[ENTRIES SUPPLIED]:
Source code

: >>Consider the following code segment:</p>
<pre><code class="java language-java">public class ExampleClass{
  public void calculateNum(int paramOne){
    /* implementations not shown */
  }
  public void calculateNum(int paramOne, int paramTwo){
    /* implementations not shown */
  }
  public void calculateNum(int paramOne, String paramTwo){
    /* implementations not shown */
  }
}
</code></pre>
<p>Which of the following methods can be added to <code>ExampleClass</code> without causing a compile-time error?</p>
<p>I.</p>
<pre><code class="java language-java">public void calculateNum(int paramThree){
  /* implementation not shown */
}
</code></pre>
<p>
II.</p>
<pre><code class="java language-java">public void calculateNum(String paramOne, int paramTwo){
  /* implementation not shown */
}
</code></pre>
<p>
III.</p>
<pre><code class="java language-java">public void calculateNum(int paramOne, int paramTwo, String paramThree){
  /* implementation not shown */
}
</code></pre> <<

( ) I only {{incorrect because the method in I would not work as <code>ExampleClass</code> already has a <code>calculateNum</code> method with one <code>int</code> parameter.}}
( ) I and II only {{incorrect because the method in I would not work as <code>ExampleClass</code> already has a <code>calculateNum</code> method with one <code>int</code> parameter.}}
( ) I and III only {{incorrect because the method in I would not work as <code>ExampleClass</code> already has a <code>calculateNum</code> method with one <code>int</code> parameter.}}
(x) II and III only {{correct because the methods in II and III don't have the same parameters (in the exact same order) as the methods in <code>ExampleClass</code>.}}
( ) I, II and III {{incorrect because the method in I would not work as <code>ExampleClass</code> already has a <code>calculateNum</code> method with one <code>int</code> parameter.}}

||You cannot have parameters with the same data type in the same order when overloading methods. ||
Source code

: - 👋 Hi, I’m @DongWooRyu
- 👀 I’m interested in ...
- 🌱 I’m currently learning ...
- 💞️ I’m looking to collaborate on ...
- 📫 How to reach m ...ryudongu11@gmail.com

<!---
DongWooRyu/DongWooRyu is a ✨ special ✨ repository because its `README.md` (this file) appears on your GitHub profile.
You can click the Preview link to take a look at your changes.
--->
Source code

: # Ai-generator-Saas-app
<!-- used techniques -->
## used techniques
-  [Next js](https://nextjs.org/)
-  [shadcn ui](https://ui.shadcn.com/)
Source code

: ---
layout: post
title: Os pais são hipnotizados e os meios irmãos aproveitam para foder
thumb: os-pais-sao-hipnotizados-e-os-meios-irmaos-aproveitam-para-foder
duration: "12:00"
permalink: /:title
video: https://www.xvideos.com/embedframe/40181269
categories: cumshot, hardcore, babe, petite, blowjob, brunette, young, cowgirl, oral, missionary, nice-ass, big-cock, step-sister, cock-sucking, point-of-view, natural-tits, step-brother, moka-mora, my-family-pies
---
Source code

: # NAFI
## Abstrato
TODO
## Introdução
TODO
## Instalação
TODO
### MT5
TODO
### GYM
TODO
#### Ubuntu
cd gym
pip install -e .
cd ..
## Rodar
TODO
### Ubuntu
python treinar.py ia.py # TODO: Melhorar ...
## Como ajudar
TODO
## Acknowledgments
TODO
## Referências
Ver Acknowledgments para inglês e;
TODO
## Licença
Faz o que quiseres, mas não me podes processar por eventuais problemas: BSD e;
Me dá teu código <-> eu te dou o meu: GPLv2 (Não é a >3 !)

[INSTRUCTIONS TO FOLLOW]: Tell how many lines in the material contain the word "pais". Only the number is wanted.

[YOUR RESPONSE]: 2